*DATA SUPPLIED:*
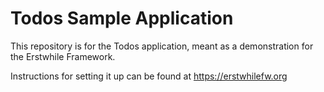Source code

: # Todos Sample Application
This repository is for the Todos application, meant as a demonstration for the Erstwhile Framework.

Instructions for setting it up can be found at https://erstwhilefw.org
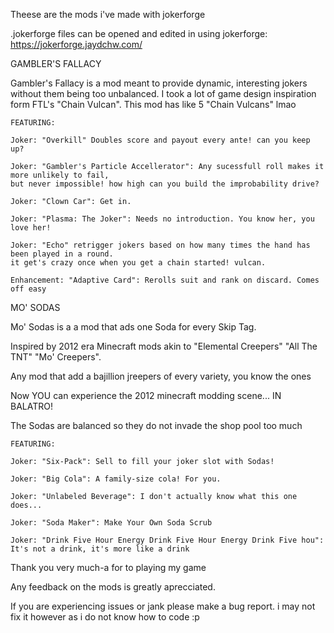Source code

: Theese are the mods i've made with jokerforge

.jokerforge files can be opened and edited in using jokerforge: https://jokerforge.jaydchw.com/



GAMBLER'S FALLACY

Gambler's Fallacy is a mod meant to provide dynamic, interesting jokers without them being too unbalanced. I took a lot of game design inspiration form FTL's "Chain Vulcan". This mod has like 5 "Chain Vulcans" lmao



    FEATURING:

    Joker: "Overkill" Doubles score and payout every ante! can you keep up?

    Joker: "Gambler's Particle Accellerator": Any sucessfull roll makes it more unlikely to fail,
    but never impossible! how high can you build the improbability drive?

    Joker: "Clown Car": Get in.

    Joker: "Plasma: The Joker": Needs no introduction. You know her, you love her!

    Joker: "Echo" retrigger jokers based on how many times the hand has been played in a round.
    it get's crazy once when you get a chain started! vulcan.

    Enhancement: "Adaptive Card": Rerolls suit and rank on discard. Comes off easy



MO' SODAS

Mo' Sodas is a a mod that ads one Soda for every Skip Tag.

Inspired by 2012 era Minecraft mods akin to "Elemental Creepers" "All The TNT" "Mo' Creepers".

Any mod that add a bajillion jreepers of every variety, you know the ones

Now YOU can experience the 2012 minecraft modding scene... IN BALATRO!

The Sodas are balanced so they do not invade the shop pool too much



    FEATURING:

    Joker: "Six-Pack": Sell to fill your joker slot with Sodas!

    Joker: "Big Cola": A family-size cola! For you.

    Joker: "Unlabeled Beverage": I don't actually know what this one does...

    Joker: "Soda Maker": Make Your Own Soda Scrub

    Joker: "Drink Five Hour Energy Drink Five Hour Energy Drink Five hou":
    It's not a drink, it's more like a drink

Thank you very much-a for to playing my game

Any feedback on the mods is greatly aprecciated.

If you are experiencing issues or jank please make a bug report. i may not fix it however as i do not know how to code :p 
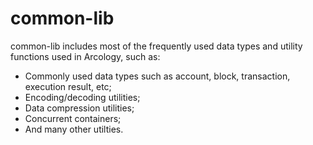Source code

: # common-lib

common-lib includes most of the frequently used data types and utility functions used in Arcology, such as:

* Commonly used data types such as account, block, transaction, execution result, etc;
* Encoding/decoding utilities;
* Data compression utilities;
* Concurrent containers;
* And many other utilties.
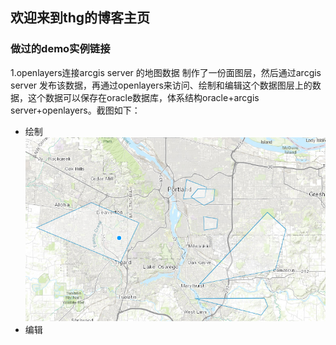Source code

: ## 欢迎来到thg的博客主页

### 做过的demo实例链接

1.openlayers连接arcgis server 的地图数据
制作了一份面图层，然后通过arcgis server 发布该数据，再通过openlayers来访问、绘制和编辑这个数据图层上的数据，这个数据可以保存在oracle数据库，体系结构oracle+arcgis server+openlayers。截图如下：
* 绘制
![Alt Text](/img/20181212113824.png)
* 编辑
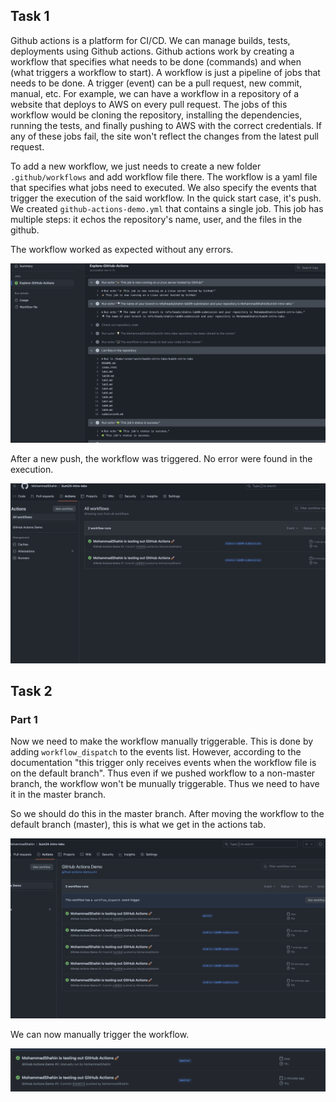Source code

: ## Task 1

Github actions is a platform for CI/CD. We can manage builds, tests, deployments using Github actions. Github actions work by creating a workflow that specifies what needs to be done (commands) and when (what triggers a workflow to start). A workflow is just a pipeline of jobs that needs to be done. A trigger (event) can be a pull request, new commit, manual, etc. For example, we can have a workflow in a repository of a website that deploys to AWS on every pull request. The jobs of this workflow would be cloning the repository, installing the dependencies, running the tests, and finally pushing to AWS with the correct credentials. If any of these jobs fail, the site won't reflect the changes from the latest pull request. 

To add a new workflow, we just needs to create a new folder `.github/workflows` and add workflow file there. The workflow is a yaml file that specifies what jobs need to executed. We also specify the events that trigger the execution of the said workflow. In the quick start case, it's push. We created `github-actions-demo.yml` that contains a single job. This job has multiple steps: it echos the repository's name, user, and the files in the github. 

The workflow worked as expected without any errors.

![demo action](imgs/workflow1.png)

After a new push, the workflow was triggered. No error were found in the execution.

![alt text](imgs/workflow2.png)

## Task 2

### Part 1

Now we need to make the workflow manually triggerable. This is done by adding `workflow_dispatch` to the events list. However, according to the documentation "this trigger only receives events when the workflow file is on the default branch". Thus even if we pushed workflow to a non-master branch, the workflow won't be munually triggerable. Thus we need to have it in the master branch.

So we should do this in the master branch. After moving the workflow to the default branch (master), this is what we get in the actions tab. 

![alt text](imgs/actions-master.png)

We can now manually trigger the workflow. 

![manual-trigger](imgs/manual-trigger.png)

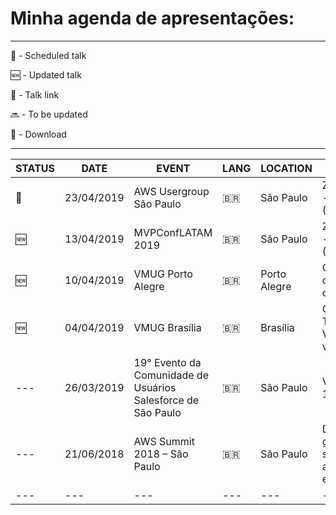 # Minha agenda de apresentações:

---
:calendar: - Scheduled talk

:new: - Updated talk

:link: - Talk link

:soon: - To be updated

:floppy_disk: - Download

---

|STATUS|DATE|EVENT|LANG|LOCATION|TALK|LINK|INFO|
|---|---|---|---|---|---|---|---|
|:calendar:|23/04/2019|AWS Usergroup São Paulo|:brazil:| São Paulo|Zero2Useful - Terraform (AWS)|:link:|:soon:|
|:new:|13/04/2019|MVPConfLATAM 2019|:brazil:| São Paulo|Zero2Useful - Terraform (Azure)|:link:|:soon:|
|:new:|10/04/2019|VMUG Porto Alegre|:brazil:| Porto Alegre|Git para quem não é developer|:link:|:soon:|
|:new:|04/04/2019|VMUG Brasília|:brazil:| Brasília|Comunidades Técnicas & VMware vExpert|:link:|:soon:|
|---|26/03/2019|19° Evento da Comunidade de Usuários Salesforce de São Paulo|:brazil:| São Paulo|Virtualização 101|:link:|:soon:|
|---|21/06/2018|AWS Summit 2018 – São Paulo|:brazil:|São Paulo|DEV08 – Um guia para sobreviver ao apocalipse em Ops TI|:link:|:soon:|
|---|---|---|---|---|---|---|---|
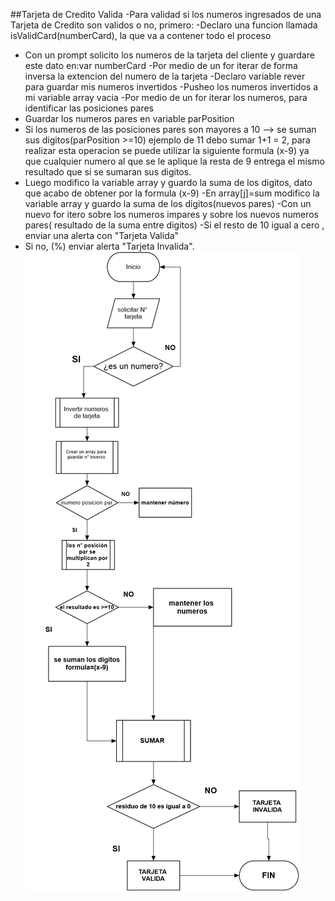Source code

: ##Tarjeta de Credito Valida
-Para validad si los numeros ingresados de una Tarjeta de Credito son validos o no, primero:
-Declaro una funcion llamada isValidCard(numberCard), la que va a contener todo el proceso
- Con un prompt solicito los numeros de la tarjeta del cliente y guardare este dato en:var numberCard
-Por medio de un for iterar de forma inversa la extencion del numero de la tarjeta
-Declaro variable rever para guardar mis  numeros invertidos
-Pusheo los numeros invertidos a mi variable array vacia
-Por medio de un for iterar los  numeros, para identificar las posiciones pares
- Guardar los numeros pares en variable parPosition 
- Si los numeros de las posiciones pares son mayores a 10 --> se suman sus digitos(parPosition >=10)
 ejemplo de 11 debo sumar 1+1 = 2, para realizar esta operacion se puede utilizar la siguiente formula (x-9) ya que cualquier numero al que se le aplique la resta de 9 entrega el mismo resultado que si se sumaran sus digitos.
 - Luego modifico la  variable array y guardo la suma de los digitos, dato que acabo de obtener por la formula (x-9)
 -En array[j]=sum   modifico la  variable array y guardo la suma de los digitos(nuevos pares)
 -Con un nuevo for itero sobre los numeros impares y sobre los nuevos numeros pares( resultado de la suma entre digitos)
 -Si el resto de 10 igual a cero , enviar una alerta con "Tarjeta  Valida"
 - Si no, (%) enviar alerta "Tarjeta Invalida".
 ![IMAGE](https://github.com/yolangelica/tarjeta_valida/blob/master/New%20Chart.png "diagrama de flujo")
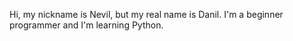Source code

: Hi, my nickname is Nevil, but my real name is Danil. I'm a beginner programmer and I'm learning Python.
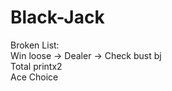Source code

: # Black-Jack
Broken List:    
Win loose -> Dealer -> Check bust bj         
Total printx2        
Ace Choice       
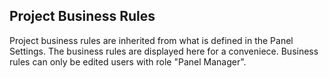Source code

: ## Project Business Rules
Project business rules are inherited from what is defined in the Panel Settings. The business rules are displayed here for a conveniece. Business rules can only be edited users with role "Panel Manager".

*WHAT THE TASK REQUIRES:* Transcribe all of the material exactly and leave out its pictures.

*FINISHED TASK:*
Source code

: # Todos Sample Application
This repository is for the Todos application, meant as a demonstration for the Erstwhile Framework.

Instructions for setting it up can be found at https://erstwhilefw.org
Source code

: Theese are the mods i've made with jokerforge

.jokerforge files can be opened and edited in using jokerforge: https://jokerforge.jaydchw.com/



GAMBLER'S FALLACY

Gambler's Fallacy is a mod meant to provide dynamic, interesting jokers without them being too unbalanced. I took a lot of game design inspiration form FTL's "Chain Vulcan". This mod has like 5 "Chain Vulcans" lmao



    FEATURING:

    Joker: "Overkill" Doubles score and payout every ante! can you keep up?

    Joker: "Gambler's Particle Accellerator": Any sucessfull roll makes it more unlikely to fail,
    but never impossible! how high can you build the improbability drive?

    Joker: "Clown Car": Get in.

    Joker: "Plasma: The Joker": Needs no introduction. You know her, you love her!

    Joker: "Echo" retrigger jokers based on how many times the hand has been played in a round.
    it get's crazy once when you get a chain started! vulcan.

    Enhancement: "Adaptive Card": Rerolls suit and rank on discard. Comes off easy



MO' SODAS

Mo' Sodas is a a mod that ads one Soda for every Skip Tag.

Inspired by 2012 era Minecraft mods akin to "Elemental Creepers" "All The TNT" "Mo' Creepers".

Any mod that add a bajillion jreepers of every variety, you know the ones

Now YOU can experience the 2012 minecraft modding scene... IN BALATRO!

The Sodas are balanced so they do not invade the shop pool too much



    FEATURING:

    Joker: "Six-Pack": Sell to fill your joker slot with Sodas!

    Joker: "Big Cola": A family-size cola! For you.

    Joker: "Unlabeled Beverage": I don't actually know what this one does...

    Joker: "Soda Maker": Make Your Own Soda Scrub

    Joker: "Drink Five Hour Energy Drink Five Hour Energy Drink Five hou":
    It's not a drink, it's more like a drink

Thank you very much-a for to playing my game

Any feedback on the mods is greatly aprecciated.

If you are experiencing issues or jank please make a bug report. i may not fix it however as i do not know how to code :p 
Source code

: # common-lib

common-lib includes most of the frequently used data types and utility functions used in Arcology, such as:

* Commonly used data types such as account, block, transaction, execution result, etc;
* Encoding/decoding utilities;
* Data compression utilities;
* Concurrent containers;
* And many other utilties.
Source code

: ## 欢迎来到thg的博客主页

### 做过的demo实例链接

1.openlayers连接arcgis server 的地图数据
制作了一份面图层，然后通过arcgis server 发布该数据，再通过openlayers来访问、绘制和编辑这个数据图层上的数据，这个数据可以保存在oracle数据库，体系结构oracle+arcgis server+openlayers。截图如下：
* 绘制
![Alt Text](/img/20181212113824.png)
* 编辑
Source code

: ## Task 1

Github actions is a platform for CI/CD. We can manage builds, tests, deployments using Github actions. Github actions work by creating a workflow that specifies what needs to be done (commands) and when (what triggers a workflow to start). A workflow is just a pipeline of jobs that needs to be done. A trigger (event) can be a pull request, new commit, manual, etc. For example, we can have a workflow in a repository of a website that deploys to AWS on every pull request. The jobs of this workflow would be cloning the repository, installing the dependencies, running the tests, and finally pushing to AWS with the correct credentials. If any of these jobs fail, the site won't reflect the changes from the latest pull request. 

To add a new workflow, we just needs to create a new folder `.github/workflows` and add workflow file there. The workflow is a yaml file that specifies what jobs need to executed. We also specify the events that trigger the execution of the said workflow. In the quick start case, it's push. We created `github-actions-demo.yml` that contains a single job. This job has multiple steps: it echos the repository's name, user, and the files in the github. 

The workflow worked as expected without any errors.

![demo action](imgs/workflow1.png)

After a new push, the workflow was triggered. No error were found in the execution.

![alt text](imgs/workflow2.png)

## Task 2

### Part 1

Now we need to make the workflow manually triggerable. This is done by adding `workflow_dispatch` to the events list. However, according to the documentation "this trigger only receives events when the workflow file is on the default branch". Thus even if we pushed workflow to a non-master branch, the workflow won't be munually triggerable. Thus we need to have it in the master branch.

So we should do this in the master branch. After moving the workflow to the default branch (master), this is what we get in the actions tab. 

![alt text](imgs/actions-master.png)

We can now manually trigger the workflow. 

![manual-trigger](imgs/manual-trigger.png)

 # Minha agenda de apresentações:

---
:calendar: - Scheduled talk

:new: - Updated talk

:link: - Talk link

:soon: - To be updated

:floppy_disk: - Download

---

|STATUS|DATE|EVENT|LANG|LOCATION|TALK|LINK|INFO|
|---|---|---|---|---|---|---|---|
|:calendar:|23/04/2019|AWS Usergroup São Paulo|:brazil:| São Paulo|Zero2Useful - Terraform (AWS)|:link:|:soon:|
|:new:|13/04/2019|MVPConfLATAM 2019|:brazil:| São Paulo|Zero2Useful - Terraform (Azure)|:link:|:soon:|
|:new:|10/04/2019|VMUG Porto Alegre|:brazil:| Porto Alegre|Git para quem não é developer|:link:|:soon:|
|:new:|04/04/2019|VMUG Brasília|:brazil:| Brasília|Comunidades Técnicas & VMware vExpert|:link:|:soon:|
|---|26/03/2019|19° Evento da Comunidade de Usuários Salesforce de São Paulo|:brazil:| São Paulo|Virtualização 101|:link:|:soon:|
|---|21/06/2018|AWS Summit 2018 – São Paulo|:brazil:|São Paulo|DEV08 – Um guia para sobreviver ao apocalipse em Ops TI|:link:|:soon:|
|---|---|---|---|---|---|---|---|
Source code

: ##Tarjeta de Credito Valida
-Para validad si los numeros ingresados de una Tarjeta de Credito son validos o no, primero:
-Declaro una funcion llamada isValidCard(numberCard), la que va a contener todo el proceso
- Con un prompt solicito los numeros de la tarjeta del cliente y guardare este dato en:var numberCard
-Por medio de un for iterar de forma inversa la extencion del numero de la tarjeta
-Declaro variable rever para guardar mis  numeros invertidos
-Pusheo los numeros invertidos a mi variable array vacia
-Por medio de un for iterar los  numeros, para identificar las posiciones pares
- Guardar los numeros pares en variable parPosition 
- Si los numeros de las posiciones pares son mayores a 10 --> se suman sus digitos(parPosition >=10)
 ejemplo de 11 debo sumar 1+1 = 2, para realizar esta operacion se puede utilizar la siguiente formula (x-9) ya que cualquier numero al que se le aplique la resta de 9 entrega el mismo resultado que si se sumaran sus digitos.
 - Luego modifico la  variable array y guardo la suma de los digitos, dato que acabo de obtener por la formula (x-9)
 -En array[j]=sum   modifico la  variable array y guardo la suma de los digitos(nuevos pares)
 -Con un nuevo for itero sobre los numeros impares y sobre los nuevos numeros pares( resultado de la suma entre digitos)
 -Si el resto de 10 igual a cero , enviar una alerta con "Tarjeta  Valida"
 - Si no, (%) enviar alerta "Tarjeta Invalida".
 ![IMAGE](https://github.com/yolangelica/tarjeta_valida/blob/master/New%20Chart.png "diagrama de flujo")
Source code

: Hi, my nickname is Nevil, but my real name is Danil. I'm a beginner programmer and I'm learning Python.
Source code

: # Black-Jack
Broken List:    
Win loose -> Dealer -> Check bust bj         
Total printx2        
Ace Choice       
Source code

: ## Project Business Rules
Project business rules are inherited from what is defined in the Panel Settings. The business rules are displayed here for a conveniece. Business rules can only be edited users with role "Panel Manager".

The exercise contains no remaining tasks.